Des scénarios en Suisse …

Cet événement a pu, entre autres, inciter les responsables à imaginer des scénarios afin de se préparer mieux à l’avenir, par exemple en Suisse et aussi en Allemagne. Les 26 cantons ont tous été impliqués lorsqu’il a été annoncé en 2014 qu’un nouveau type de virus grippal originaire d’Asie centrale et présentant un fort taux de létalité se propagerait très rapidement à travers le monde. Cet exercice a montré que les plans de prévention n’étaient pas à jour. Un nouveau plan national de pandémie a été élaboré, mais lorsqu’en mai 2018, le chef du Département fédéral de la défense, de la protection de la population et des sports (DDPS), Guy Parmelin, a insisté sur la question dans quelle mesure les cantons étaient désormais organisés à cet égard, il s’est avéré qu’ils n’avaient pas fait leurs devoirs.
Lorsqu’en janvier 2019, Viola Amherd a repris le DDPS, d’autres tâches figuraient en tête de la liste des priorités: la défense contre le terrorisme international et l’acquisition de nouveaux jets de combat. Puis la pandémie de corona s’est propagée à une vitesse imprévisible pour personne. L’hypothèse était que dans l’économie mondialisée, les matières premières nécessaires telles que l’éthanol et les produits de technologie médicale tels que les masques pouvaient être importés dans un délai utile. Mais les cantons responsables ont alors été confrontés au problème de livraison. En d’autres termes, les plans existaient, mais il y avait un manque de mise en œuvre parce qu’au moment de l’exercice et par la suite, l’accent avait été d’abord mis sur la planification hospitalière, face à la surcapacité et à l’augmentation des coûts des soins de santé, et ensuite sur l’augmentation constante des primes d’assuranca-maladie.2

… et en Allemagne

Il en va de même en Allemagne. Une analyse de 2013 commandée par le gouvernement allemand supposait des conditions beaucoup plus drastiques, voire irréalistes, que celles que nous connaissons actuellement dans le cadre de la pandémie de corona: selon le modèle, tous les groupes d’âge sont touchés dans la même mesure, et le taux de mortalité est beaucoup plus élevé. Il est donc expressément souligné que la réalité de ce scénario est limitée. En ce qui concerne les conséquences économiques et sociales, le développement est similaire à celui que nous connaissons actuellement: baisse spectaculaire des cours de la bourse, des secteurs économiques entiers sont confrontés à un véritable effondrement, les Etats investissent des milliards, l’UE est confrontée à un test crucial parce que les pays économiquement déprimés telles l’Italie et l’Espagne, se sentent abandonnés par le Nord plus riche. Les pays concernés sont confrontés à d’énormes difficultés de livraison dans le domaine des produits médicaux.3

Il y aura toujours des épidémies: alors que faire?

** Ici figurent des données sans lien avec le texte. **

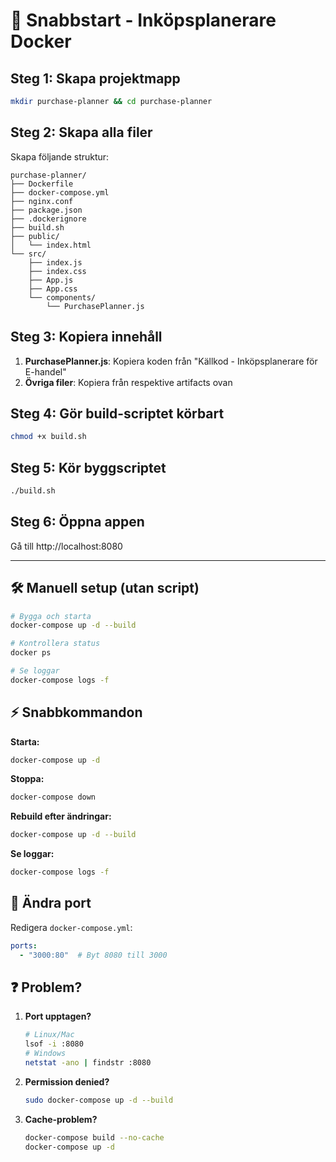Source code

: # 🚀 Snabbstart - Inköpsplanerare Docker

## Steg 1: Skapa projektmapp
```bash
mkdir purchase-planner && cd purchase-planner
```

## Steg 2: Skapa alla filer

Skapa följande struktur:
```
purchase-planner/
├── Dockerfile
├── docker-compose.yml
├── nginx.conf
├── package.json
├── .dockerignore
├── build.sh
├── public/
│   └── index.html
└── src/
    ├── index.js
    ├── index.css
    ├── App.js
    ├── App.css
    └── components/
        └── PurchasePlanner.js
```

## Steg 3: Kopiera innehåll

1. **PurchasePlanner.js**: Kopiera koden från "Källkod - Inköpsplanerare för E-handel"
2. **Övriga filer**: Kopiera från respektive artifacts ovan

## Steg 4: Gör build-scriptet körbart
```bash
chmod +x build.sh
```

## Steg 5: Kör byggscriptet
```bash
./build.sh
```

## Steg 6: Öppna appen
Gå till http://localhost:8080

---

## 🛠️ Manuell setup (utan script)

```bash
# Bygga och starta
docker-compose up -d --build

# Kontrollera status
docker ps

# Se loggar
docker-compose logs -f
```

## ⚡ Snabbkommandon

**Starta:**
```bash
docker-compose up -d
```

**Stoppa:**
```bash
docker-compose down
```

**Rebuild efter ändringar:**
```bash
docker-compose up -d --build
```

**Se loggar:**
```bash
docker-compose logs -f
```

## 🔧 Ändra port

Redigera `docker-compose.yml`:
```yaml
ports:
  - "3000:80"  # Byt 8080 till 3000
```

## ❓ Problem?

1. **Port upptagen?**
   ```bash
   # Linux/Mac
   lsof -i :8080
   # Windows
   netstat -ano | findstr :8080
   ```

2. **Permission denied?**
   ```bash
   sudo docker-compose up -d --build
   ```

3. **Cache-problem?**
   ```bash
   docker-compose build --no-cache
   docker-compose up -d
   ```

L’OMS enregistre environ 200 épidémies dans le monde chaque année. Il existe un danger constant que l’une d’entre elles se transforme en pandémie avec des conséquences imprévisibles pour l’économie, la santé et la société dans le monde entier. C’est la réalité à laquelle l’humanité doit faire face aujourd’hui et à l’avenir.
Assumer la responsabilité sur tous les plans pour ses citoyens de la part de chaque Etat, voilà donc la devise. Que faut-il faire concrètement? Les systèmes de santé doivent être développés de telle sorte qu’ils soient mieux équipés pour faire face aux scénarios les menaçant. Des propositions concrètes pour la Suisse, pouvant également être appliquées dans d’autres Etats, ont été présentées entre autres par Ruth Humbel,politicienne argovienne de la santé et membre du Conseil national du PDC: une révision approfondie des plans de pandémie actuels et une garantie fiable de leur mise en œuvre en cas de crise. Selon Mme Humbel, la production de médicaments importants devrait à nouveau se faire entièrement en Suisse, avant tout ceux qui sont indispensables. Il ne faut plus permettre leur vente à l’étranger. Par exemple, l’institut fabriquant de sérum et de vaccins Berna Biotecha été vendu à une société néerlandaise en 2006.5
En outre, les plans visant à réduire la capacité des hôpitaux doivent être reconsidérés. Une décision de l’hôpital cantonal de Frauenfeld en est l’exemple: la démolition de la tour avec 200 lits a été reportée. La population résiste souvent avec véhémence à la fermeture des hôpitaux régionaux, comme ce fut le cas à Affoltern am Albis en mai 2019, lorsque près des trois quarts des citoyens ont voté en faveur du maintien de l’hôpital. Enfin, l’armée suisse qui fournit des services indispensables doit être entretenue et soignée. Le Corps des gardes-frontière contribue à la sécurité de la frontière nationale, ainsi que les ambulanciers, soit 8000 de personnes, qui apportent leur soutien dans les hôpitaux – une contribution indispensable dans la situation actuelle.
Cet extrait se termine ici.